Working in software, not hardware

I came across this comment in the British Science Fiction Association's Winter 2013 edition of their magazine Focus.  William King makes the point that, until recently, publishing was about producing hardware.  Books were printed, shipped off to booksellers, put on the shelves for an impossibly short length of time, then remaindered or pulped.

He makes the point that indie publishing is more like creating software.  The file of the book sits on a server somewhere until somebody buys it, when it is either sent as a digital file to an e-reader, or a print-on-demand paperback is produced.  This means that you can fix typos, and if you get negative feedback about your cover, you can change that too.  

But the most important point he makes is that this is now a long game.  We don't need to spend a fortune on one push of advertising the week the book is released like the major publishers do.   They have do that to lure buyers into the bookshop and buy the book before it's pulled from the shelves.  But indie publishing is littered with stories of the long tail, or books that had been out there for two or three years before they got noticed and sales began to take off.  

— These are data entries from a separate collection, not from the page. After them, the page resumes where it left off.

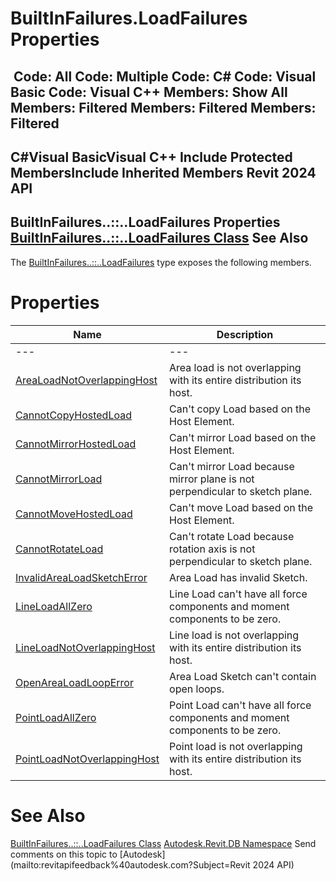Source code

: # BuiltInFailures.LoadFailures Properties

﻿
 Code: All Code: Multiple Code: C# Code: Visual Basic Code: Visual C++  Members: Show All Members: Filtered Members: Filtered Members: Filtered   
---  
C#Visual BasicVisual C++
Include Protected MembersInclude Inherited Members
Revit 2024 API  
---  
BuiltInFailures..::..LoadFailures Properties  
[BuiltInFailures..::..LoadFailures Class](bc884787-ba1c-15f6-4e29-bcaad779f5c6.md "BuiltInFailures.LoadFailures Class") See Also  
---  
The [BuiltInFailures..::..LoadFailures](bc884787-ba1c-15f6-4e29-bcaad779f5c6.md "BuiltInFailures.LoadFailures Class") type exposes the following members.
# Properties
| Name | Description |
| --- | --- |
| --- | --- | --- |
| [AreaLoadNotOverlappingHost](2a8a725e-c3d3-59bb-ba64-a1661c562119.md "AreaLoadNotOverlappingHost Property") | Area load is not overlapping with its entire distribution its host. |
| [CannotCopyHostedLoad](b287e506-391b-99aa-407c-fc55af34cce5.md "CannotCopyHostedLoad Property") | Can't copy Load based on the Host Element. |
| [CannotMirrorHostedLoad](1e60026b-d16f-30ee-c860-2565c09c610d.md "CannotMirrorHostedLoad Property") | Can't mirror Load based on the Host Element. |
| [CannotMirrorLoad](346d26f3-e1d1-ddc2-d73f-e0d564839cd3.md "CannotMirrorLoad Property") | Can't mirror Load because mirror plane is not perpendicular to sketch plane. |
| [CannotMoveHostedLoad](bc641090-397b-f15e-7be4-a9372cc0df85.md "CannotMoveHostedLoad Property") | Can't move Load based on the Host Element. |
| [CannotRotateLoad](b4ec5a5e-be9b-9ca6-e469-68aa89a3396d.md "CannotRotateLoad Property") | Can't rotate Load because rotation axis is not perpendicular to sketch plane. |
| [InvalidAreaLoadSketchError](846627f8-ad1e-664c-af5b-97ff05c0b682.md "InvalidAreaLoadSketchError Property") | Area Load has invalid Sketch. |
| [LineLoadAllZero](504773c9-6c19-2d7a-6178-616f6ed8a880.md "LineLoadAllZero Property") | Line Load can't have all force components and moment components to be zero. |
| [LineLoadNotOverlappingHost](a34153fe-0b3f-c686-ddd7-2f6e7ccc1bed.md "LineLoadNotOverlappingHost Property") | Line load is not overlapping with its entire distribution its host. |
| [OpenAreaLoadLoopError](00891402-1a36-c19c-e3e1-f56867d279aa.md "OpenAreaLoadLoopError Property") | Area Load Sketch can't contain open loops. |
| [PointLoadAllZero](6f3cc923-9c05-041a-21de-88c208776255.md "PointLoadAllZero Property") | Point Load can't have all force components and moment components to be zero. |
| [PointLoadNotOverlappingHost](b7daa16c-1d23-d38c-5b85-85ed19688d16.md "PointLoadNotOverlappingHost Property") | Point load is not overlapping with its entire distribution its host. |

# See Also
[BuiltInFailures..::..LoadFailures Class](bc884787-ba1c-15f6-4e29-bcaad779f5c6.md "BuiltInFailures.LoadFailures Class")
[Autodesk.Revit.DB Namespace](87546ba7-461b-c646-cbb1-2cb8f5bff8b2.md "Autodesk.Revit.DB Namespace")
Send comments on this topic to [Autodesk](mailto:revitapifeedback%40autodesk.com?Subject=Revit 2024 API)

As writers that gives us much more power, and allows us to relax a little. Our book isn't going to disappear if it doesn't sell well in its first month.  It's not going to go out of print.  It can find its readers slowly, adding more as each new book is released by the author.  Mark Coker, the Smashwords guru, thinks one of the best ways to build awareness of you as a writer is to write a second book... and a third one, and a fourth one.

It also means we can write what we love.  I've always had a struggle with this in SF.  I don't write twisty plots with gimmicky writing.  I write straightforward stories that generally proceed in an orderly fashion from A to B.  Many times I've felt my stories are too simple, not glossy enough from the genre.  Now I'm just putting my work out there in the form I want it in.  I'm writing what I love in the way I like.

Time will tell if I build a large following for my work, but at least with Panthera : Death Spiral I have a book I'm proud of out there for people to discover.  And Panthera : Death Song will be joining it shortly, to prove that I'm not a one-book author.  And towards the end of the year the third book Panthera : Death Plain will join them.  And then I plan to take a break from those characters and do something completely different.  I wouldn't have that freedom if I was traditionally published, I'd be being pressured to produce another series book.

Working in software has many advantages.  I suspect that, in the not too distant future, traditional publishers will have to alter their business models to something more like indie publishing in order to survive.